Alexandria special prosecutor Edward J. White, having twice failed to get convictions in the highly publicized bribery and illegal gambling trials of Commonwealth's Attorney William L. Cowhig, has asked that the last remaining charge be tried without a jury.

In pretrial motions filed this week, White also said that if his request for a bench trial is denied, he will ask that jurors be selected from outside of Alexandria.

Cowhig, 53, is scheduled to stand trial March 5 in Alexandria Circuit Court on allegations of illegal gambling in connection with the city's bingo scandal.

Because of the publicity surrounding the two earlier Cowhig trials, White said yesterday, "I wouldn't say the [Alexandria] jurors would be biased, but perhaps more knowledgable than they should be."

Jurors interviewed after the bribery and gambling trials in December and January said the credibility of prosecution witnesses was a key factor in Cowhig's acquittals.
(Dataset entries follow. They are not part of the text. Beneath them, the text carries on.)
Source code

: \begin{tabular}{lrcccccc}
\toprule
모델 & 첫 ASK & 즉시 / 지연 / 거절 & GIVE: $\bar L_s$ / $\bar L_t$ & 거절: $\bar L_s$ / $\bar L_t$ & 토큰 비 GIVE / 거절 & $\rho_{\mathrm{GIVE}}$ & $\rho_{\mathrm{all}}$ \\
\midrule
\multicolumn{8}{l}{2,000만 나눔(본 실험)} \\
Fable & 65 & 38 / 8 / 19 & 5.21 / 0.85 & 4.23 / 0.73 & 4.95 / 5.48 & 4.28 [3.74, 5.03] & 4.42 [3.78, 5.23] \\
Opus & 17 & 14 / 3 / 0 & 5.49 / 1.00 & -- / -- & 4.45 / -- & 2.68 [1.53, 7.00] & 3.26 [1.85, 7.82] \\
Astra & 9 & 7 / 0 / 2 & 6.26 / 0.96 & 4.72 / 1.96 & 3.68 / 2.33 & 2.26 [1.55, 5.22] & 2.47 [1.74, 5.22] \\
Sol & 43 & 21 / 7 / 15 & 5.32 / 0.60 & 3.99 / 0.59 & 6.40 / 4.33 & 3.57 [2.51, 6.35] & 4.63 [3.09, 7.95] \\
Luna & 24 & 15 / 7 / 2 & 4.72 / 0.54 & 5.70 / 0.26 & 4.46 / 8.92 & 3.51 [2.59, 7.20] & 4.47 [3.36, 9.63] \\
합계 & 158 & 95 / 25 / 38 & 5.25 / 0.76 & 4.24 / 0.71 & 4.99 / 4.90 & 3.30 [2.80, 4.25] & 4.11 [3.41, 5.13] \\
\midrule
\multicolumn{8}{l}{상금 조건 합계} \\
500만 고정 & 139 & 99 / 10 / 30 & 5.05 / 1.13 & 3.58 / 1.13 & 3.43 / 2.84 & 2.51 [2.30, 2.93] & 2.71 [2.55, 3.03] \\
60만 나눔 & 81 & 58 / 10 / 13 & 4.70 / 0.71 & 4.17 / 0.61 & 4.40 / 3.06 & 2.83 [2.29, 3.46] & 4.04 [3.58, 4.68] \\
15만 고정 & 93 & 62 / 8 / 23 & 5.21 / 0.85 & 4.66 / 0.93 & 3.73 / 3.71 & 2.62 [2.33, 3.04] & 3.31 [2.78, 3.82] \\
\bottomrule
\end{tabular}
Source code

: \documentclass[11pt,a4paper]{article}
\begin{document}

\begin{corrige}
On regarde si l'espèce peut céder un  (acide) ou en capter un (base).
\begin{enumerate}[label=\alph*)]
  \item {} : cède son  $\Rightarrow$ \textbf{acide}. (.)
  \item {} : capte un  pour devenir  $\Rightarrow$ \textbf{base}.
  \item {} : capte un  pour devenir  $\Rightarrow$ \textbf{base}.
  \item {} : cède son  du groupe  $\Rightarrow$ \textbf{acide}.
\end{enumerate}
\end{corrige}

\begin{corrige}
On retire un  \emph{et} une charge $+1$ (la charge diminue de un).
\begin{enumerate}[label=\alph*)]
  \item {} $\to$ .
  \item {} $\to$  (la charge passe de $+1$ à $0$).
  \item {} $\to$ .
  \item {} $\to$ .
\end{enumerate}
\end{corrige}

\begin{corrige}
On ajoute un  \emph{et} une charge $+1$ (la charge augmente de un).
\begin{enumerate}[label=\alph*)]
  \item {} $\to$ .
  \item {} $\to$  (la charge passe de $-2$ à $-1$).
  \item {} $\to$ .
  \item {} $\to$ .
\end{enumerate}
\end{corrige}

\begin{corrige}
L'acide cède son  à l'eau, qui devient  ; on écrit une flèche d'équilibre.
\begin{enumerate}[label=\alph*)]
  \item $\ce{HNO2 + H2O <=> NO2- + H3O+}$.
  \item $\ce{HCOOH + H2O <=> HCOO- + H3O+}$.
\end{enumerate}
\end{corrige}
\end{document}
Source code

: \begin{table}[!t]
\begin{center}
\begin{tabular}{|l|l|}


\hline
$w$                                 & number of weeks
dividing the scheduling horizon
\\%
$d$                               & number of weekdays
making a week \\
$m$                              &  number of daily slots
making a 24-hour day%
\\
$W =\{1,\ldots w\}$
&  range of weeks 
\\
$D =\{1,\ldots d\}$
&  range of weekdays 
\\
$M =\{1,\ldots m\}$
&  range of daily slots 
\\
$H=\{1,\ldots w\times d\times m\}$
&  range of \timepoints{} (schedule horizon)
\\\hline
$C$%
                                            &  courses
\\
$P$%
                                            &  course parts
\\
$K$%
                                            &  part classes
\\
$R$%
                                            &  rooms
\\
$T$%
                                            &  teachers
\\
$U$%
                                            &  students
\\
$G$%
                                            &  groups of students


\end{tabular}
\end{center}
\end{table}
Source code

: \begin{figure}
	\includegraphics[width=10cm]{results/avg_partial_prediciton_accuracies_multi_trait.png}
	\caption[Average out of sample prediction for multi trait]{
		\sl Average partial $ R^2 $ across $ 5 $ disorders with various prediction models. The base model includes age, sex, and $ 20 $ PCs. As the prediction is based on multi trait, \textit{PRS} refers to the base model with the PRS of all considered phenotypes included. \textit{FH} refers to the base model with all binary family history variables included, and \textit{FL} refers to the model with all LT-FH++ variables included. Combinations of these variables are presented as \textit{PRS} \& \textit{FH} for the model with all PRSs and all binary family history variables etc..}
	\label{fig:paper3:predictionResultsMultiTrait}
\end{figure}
Cowhig has stepped aside from his duties pending the resolution of the criminal charges brought against him. He continues to receive his $42,500 annual salary.

Earlier this week, Acting Common-wealth's Attorney John E. Kloch and four of the six assistant prosecutors in Cowhig's office threatened to resign if the embattled prosecutor does not resign. Cowhig refused to comment.

White will argue his motions in Manassas today before Prince William Circuit Court Judge Percy Thornton Jr. Thornton was appointed to hear the Cowhig cases after all three Alexandria Circuit judges disqualified themselves.

James Clark, one of Cowhig's two lawyers, said yesterday the defense would not waive its right to a jury trial. Clark also said the defense would argue against bringing in jurors "from God knows where" because of the expense.

But White said yesterday, "It's cheaper to bring 12 jurors here than to pick up and move the trial somewhere else."